PROBLEM DESCRIPTION => An image-free, word-for-word version of the records below is to be returned.

DATA EXCERPTS =>

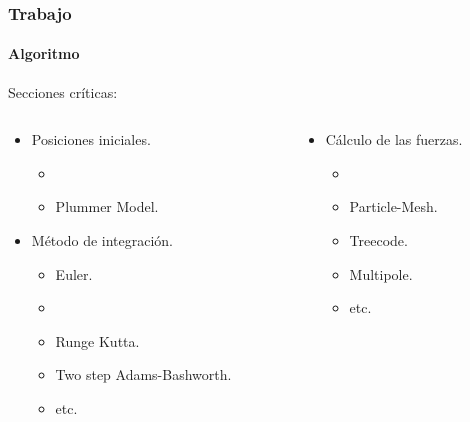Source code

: \frame
{
\frametitle{Trabajo}
\framesubtitle{Algoritmo}
Secciones críticas:
\begin{columns}
    \begin{column}{0.5\textwidth}
        \begin{itemize}
            \item Posiciones iniciales.
            \begin{itemize}
                \item {}
                \item Plummer Model.
            \end{itemize}
            \item Método de integración.
            \begin{itemize}
                \item Euler.
                \item {}
                \item Runge Kutta.
                \item Two step Adams-Bashworth.
                \item etc.
            \end{itemize}
        \end{itemize}
    \end{column}
    \begin{column}{0.5\textwidth}
        \begin{itemize}
            \item Cálculo de las fuerzas.
            \begin{itemize}
                \item {} 
                \item Particle-Mesh.  
                \item Treecode. 
                \item Multipole. 
                \item etc.
            \end{itemize}
        \end{itemize}
    \end{column}
\end{columns}
}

OUTPUT =>
Source code

: \frame
{
\frametitle{Trabajo}
\framesubtitle{Algoritmo}
Secciones críticas:
\begin{columns}
    \begin{column}{0.5\textwidth}
        \begin{itemize}
            \item Posiciones iniciales.
            \begin{itemize}
                \item {}
                \item Plummer Model.
            \end{itemize}
            \item Método de integración.
            \begin{itemize}
                \item Euler.
                \item {}
                \item Runge Kutta.
                \item Two step Adams-Bashworth.
                \item etc.
            \end{itemize}
        \end{itemize}
    \end{column}
    \begin{column}{0.5\textwidth}
        \begin{itemize}
            \item Cálculo de las fuerzas.
            \begin{itemize}
                \item {} 
                \item Particle-Mesh.  
                \item Treecode. 
                \item Multipole. 
                \item etc.
            \end{itemize}
        \end{itemize}
    \end{column}
\end{columns}
}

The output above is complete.